To estimate pose of the dock, as per our approach, we fit an appropriate conic for the markers identified from the thresholded image in Sect. 2.1. As noted from Sect. 1, in the context of vision-based docking, researchers have exploited the fact that perspective projection of a circle would feature an ellipse. However, very little work is observed on fitting an ellipse, particularly in the context of docking.
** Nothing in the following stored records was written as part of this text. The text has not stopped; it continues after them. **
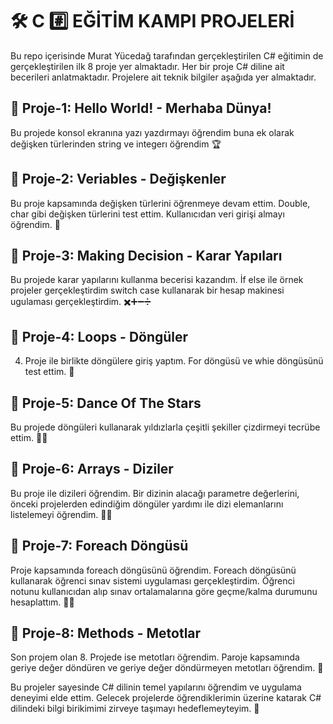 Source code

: # 🛠️ C #️⃣ EĞİTİM KAMPI PROJELERİ 
Bu repo içerisinde Murat Yücedağ tarafından gerçekleştirilen C# eğitimin de gerçekleştirilen ilk 8 proje yer almaktadır. 
Her bir proje C# diline ait becerileri anlatmaktadır. Projelere ait teknik bilgiler
aşağıda yer almaktadır.
## 💯 Proje-1: Hello World! - Merhaba Dünya! 
Bu projede konsol ekranına yazı yazdırmayı öğrendim buna ek olarak değişken türlerinden string ve integerı öğrendim 🏆
## 💯 Proje-2: Veriables - Değişkenler 
Bu proje kapsamında değişken türlerini öğrenmeye devam ettim. Double, char gibi değişken türlerini test ettim. Kullanıcıdan veri girişi almayı öğrendim. 🔡
## 💯 Proje-3: Making Decision - Karar Yapıları
Bu projede karar yapılarını kullanma becerisi kazandım. İf else ile örnek projeler gerçekleştirdim switch case kullanarak bir hesap makinesi ugulaması gerçekleştirdim. ✖️➕➖➗
## 💯 Proje-4: Loops - Döngüler 
4. Proje ile birlikte döngülere giriş yaptım. For döngüsü ve whie döngüsünü test ettim. 🔄
## 💯 Proje-5: Dance Of The Stars 
Bu projede döngüleri kullanarak yıldızlarla çeşitli şekiller çizdirmeyi tecrübe ettim. 🌟🌟
## 💯 Proje-6: Arrays - Diziler
Bu proje ile dizileri öğrendim. Bir dizinin alacağı parametre değerlerini, önceki projelerden edindiğim döngüler yardımı ile dizi elemanlarını listelemeyi öğrendim. 📝📌
## 💯 Proje-7: Foreach Döngüsü
Proje kapsamında foreach döngüsünü öğrendim. Foreach döngüsünü kullanarak öğrenci sınav sistemi uygulaması gerçekleştirdim.
Öğrenci notunu kullanıcıdan alıp sınav ortalamalarına göre geçme/kalma durumunu hesaplattım. 👩‍🎓
## 💯 Proje-8: Methods - Metotlar
Son projem olan 8. Projede ise metotları öğrendim. Paroje kapsamında geriye değer döndüren ve geriye değer döndürmeyen metotları öğrendim. 🎲

Bu projeler sayesinde C# dilinin temel yapılarını öğrendim ve uygulama deneyimi elde ettim.
Gelecek projelerde öğrendiklerimin üzerine katarak C# dilindeki bilgi birikimimi zirveye taşımayı hedeflemeyteyim. 🎯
In general, the problem of elliptical curve fitting on a set of data requires choosing numerical methods which are supposed to be both optimal as well as stable. Several methods are available for fitting an ellipse, which in principle, may be classified into two categories, namely Clustering and Optimization techniques [23, 24]. It is observed that clustering methods are robust to outlier data, but consume large memory and call for higher computational time. On the other hand, literature [23] suggests that least squares-based optimization methods are highly accurate, but suffer from non-convergence problems. It is for this reason, in the present work, we adopt a direct least squares-based optimization method proposed by Halir et al. [24] (which reportedly is highly numerically stable) for elliptical curve fitting on the positions of light markers. As derived in [23], the objective function to near-accurately fit a ellipse over a set of N points is,

$$\begin{aligned}&\min _a \left\{ f^2(\mathbf{a},\mathbf{x}) |\mathbf{a}^T\mathbf{C}\mathbf{a}=1\right\} \end{aligned}$$
(4)

where \(f(\mathbf{a},\mathbf{x})=\mathbf{D}\cdot \mathbf{a}=0\) is the equation of an ellipse in the most general form. In (4), \(\mathbf{x}=(x_i,y_i)\), (where \((x_i,y_i)\) is center point of ith light marker obtained after conversion from intrinsic “pixel” coordinate to “axes” coordinate using calibrated camera parameters); \(\mathbf{D}= (x_i^2,x_iy_i,y_i^2,x_i,y_i,1)\), where \(i=1,2,\ldots ,N\) and N is no. of light markers; \(\mathbf{a}=(a',b',c',d',e',1)\) and C is a (\(6\times 6\)) constraint matrix filled with zeros, except \(\mathbf{C}(1,3)=\mathbf{C}(3,1)=2\) and \(\mathbf{C}(2,2)=-1\). Finally, parameters of ellipse, a, are solved using the algorithm proposed by [24], which is subsequently used for estimating the entrance pose of the circular dock under consideration.

Fig. 9
figure 9

A coordinate system perspective of a vision-based docking scenario

Fig. 10
figure 10

Coordinate transformations for pose estimation using [18] and two probable solutions for orientation of dock (top left)

2.3 3D Pose estimation of circular dock

Having elliptic fit the perspective projection for the circular dock in the 2D image, in this section, we use the optimized ellipse parameters in a from (4) to estimate the 3D pose of the docking station (with respect to AUV) as seen in Fig. 9.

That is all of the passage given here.